Rutgers Forensics Expert to Lead Workshops on Fingerprints for Free Library of Philadelphia Program

By Tom McLaughlin

Amateur detectives of all ages are invited to discover how fingerprints are used to catch criminals, as Rutgers University–Camden forensics expert Kimberlee Moran leads a series of fun and engaging workshops from Feb. 7 to March 13 at various branches of the Free Library of Philadelphia.

Moran, an associate teaching professor and director of forensics in the Department of Chemistry at Rutgers–Camden, will lead “What’s your Pattern? Fingerprints & Forensics” sessions in connection with the book The Curious Incident of the Dog in the Night-Time.

In the book, this year’s selected book for the “One Book, One Philadelphia” program, the story centers around Christopher, an autistic teenager, who discovers that the neighbor’s dog is dead. Christopher is determined to solve the mystery and draws inspiration from the likes of Sherlock Holmes.

Moran will cover the various types of fingerprints, how identifications are made, and how to dust and lift fingerprints.
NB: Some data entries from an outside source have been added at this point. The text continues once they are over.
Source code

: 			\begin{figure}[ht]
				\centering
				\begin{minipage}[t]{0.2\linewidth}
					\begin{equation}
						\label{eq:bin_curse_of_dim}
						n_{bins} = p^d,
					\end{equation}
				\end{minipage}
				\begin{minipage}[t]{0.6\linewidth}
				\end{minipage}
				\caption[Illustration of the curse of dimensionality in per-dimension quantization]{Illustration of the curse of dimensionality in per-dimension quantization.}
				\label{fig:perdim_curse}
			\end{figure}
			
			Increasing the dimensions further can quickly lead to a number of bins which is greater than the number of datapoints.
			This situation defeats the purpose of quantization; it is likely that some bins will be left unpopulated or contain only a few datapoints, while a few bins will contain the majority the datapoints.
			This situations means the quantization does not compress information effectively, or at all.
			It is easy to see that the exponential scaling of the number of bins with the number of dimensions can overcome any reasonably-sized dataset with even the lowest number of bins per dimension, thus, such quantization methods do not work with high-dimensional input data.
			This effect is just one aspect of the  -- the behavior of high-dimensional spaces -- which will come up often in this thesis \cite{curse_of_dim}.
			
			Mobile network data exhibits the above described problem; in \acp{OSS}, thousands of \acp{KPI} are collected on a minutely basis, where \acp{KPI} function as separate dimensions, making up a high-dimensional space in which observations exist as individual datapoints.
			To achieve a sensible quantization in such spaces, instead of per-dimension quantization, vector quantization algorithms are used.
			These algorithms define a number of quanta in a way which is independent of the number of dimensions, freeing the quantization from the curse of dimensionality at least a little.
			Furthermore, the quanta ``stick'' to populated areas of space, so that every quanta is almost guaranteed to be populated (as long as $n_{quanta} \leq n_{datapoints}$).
Participants will even get to practice a few different techniques themselves.

“Fingerprinting and forensic science go hand in hand,” says Moran. “The magic of watching prints appear with a little powder is a great way to introduce the use of science to solve crime.”

Moran adds that guests will be learning about the first forensic science, which is still in use today.

“So come play with powders and learn what makes your patterns uniquely you,” she says.

The forensics workshops will be held in Philadelphia as follows:

Tuesday, Feb. 7, 4:30 p.m.

Haddington Branch, located at 446 North 65th Street

Wednesday, Feb. 22, 10 a.m.

Independence Branch, located at 18 South 7th Street

Tuesday, Feb 28, 3:30 p.m.

Kingsessing Branch, located at 1201 South 51st Street

Monday, March 6, 3:30 p.m.

Overbrook Park Branch, located at 7422 Woodbine Avenue

 Monday, March 13, 4:30 p.m.

Eastwick Neighborhood Branch, located at 2851 Island Avenue

For more information, visit freelibrary.org.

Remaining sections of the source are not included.